‘Chapter And Verse’ by Bruce Springsteen (Album)

30 September, 2016 in Music Reviews

Bruce Springsteen

Bruce Springsteen: in poetic troubadour mode

The companion album to The Boss’ autobiography ‘Born To Run’ is worth it for the five previously unreleased tracks alone

Bruce Springsteen 'Chapter And Verse' album coverChapter And Verse is the audio companion to Bruce Springsteen’s autobiography, Born To Run. It’s 18 tracks present a chronological history of The Boss’ work, with the earliest song dating from 1966 and the most recent being the title track from his 2012 album Wrecking Ball. Though much of the record will be well known to most fans, it’s the inclusion of five unreleased numbers that demand attention.

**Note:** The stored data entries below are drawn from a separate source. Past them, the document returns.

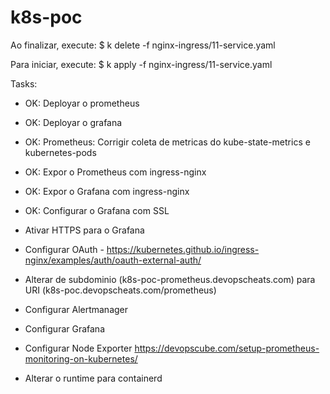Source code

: # k8s-poc

  Ao finalizar, execute:
    $ k delete -f nginx-ingress/11-service.yaml

  Para iniciar, execute:
    $ k apply -f nginx-ingress/11-service.yaml


Tasks:
- OK: Deployar o prometheus
- OK: Deployar o grafana
- OK: Prometheus: Corrigir coleta de metricas do kube-state-metrics e kubernetes-pods
- OK: Expor o Prometheus com ingress-nginx
- OK: Expor o Grafana com ingress-nginx
- OK: Configurar o Grafana com SSL

- Ativar HTTPS para o Grafana
- Configurar OAuth - https://kubernetes.github.io/ingress-nginx/examples/auth/oauth-external-auth/

- Alterar de subdominio (k8s-poc-prometheus.devopscheats.com) para URI (k8s-poc.devopscheats.com/prometheus)


- Configurar Alertmanager
- Configurar Grafana
- Configurar Node Exporter
https://devopscube.com/setup-prometheus-monitoring-on-kubernetes/


- Alterar o runtime para containerd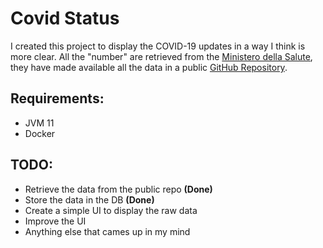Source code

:# Covid Status

I created this project to display the COVID-19 updates in a way I think is more clear.
All the "number" are retrieved from the [Ministero della Salute](https://www.salute.gov.it/), they have made available all the data in a public [GitHub Repository](https://github.com/pcm-dpc/COVID-19).

## Requirements:
* JVM 11
* Docker

## TODO:
* Retrieve the data from the public repo **(Done)**
* Store the data in the DB **(Done)**
* Create a simple UI to display the raw data
* Improve the UI
* Anything else that cames up in my mind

The story begins with two songs Springsteen recorded with his high school band, The Castiles. Baby I is a typical rock ‘n’ roller from 1966 whereas things get a little more raucous on the Bo Diddley number You Can’t Judge A Book By The Cover (written by Willie Dixon). The prize asset among these early cuts is The Ballad of Jesse James, credited to The Bruce Springsteen Band it hints at the fired-up sound that would eventually become his E Street signature. The presence of Stevie Van Zandt, David Sancious and Garry Tallent is also worth noting. The last of these unheard tracks is Henry Boy. It’s a song which could sit comfortable on Greetings from Asbury Park, N.J. and finds Springsteen in poetic troubadour mode.

The rest of the album is filled with classics such as Born To Run and Born In The U.S.A., as well as fan favourites Badlands, The River and Living Proof. Though they may be less than essential listening for those who own Springsteen’s back catalogue, these songs take on a new meaning within the context of his story. Just one example is My Father’s House, which becomes even more significant considering the struggles Springsteen had with his father.

If you own a copy of the book then Chapter And Verse is necessary listening, but even if you don’t, it is worth devoting your time to an album which shows the evolution of a once-in-a-lifetime artist.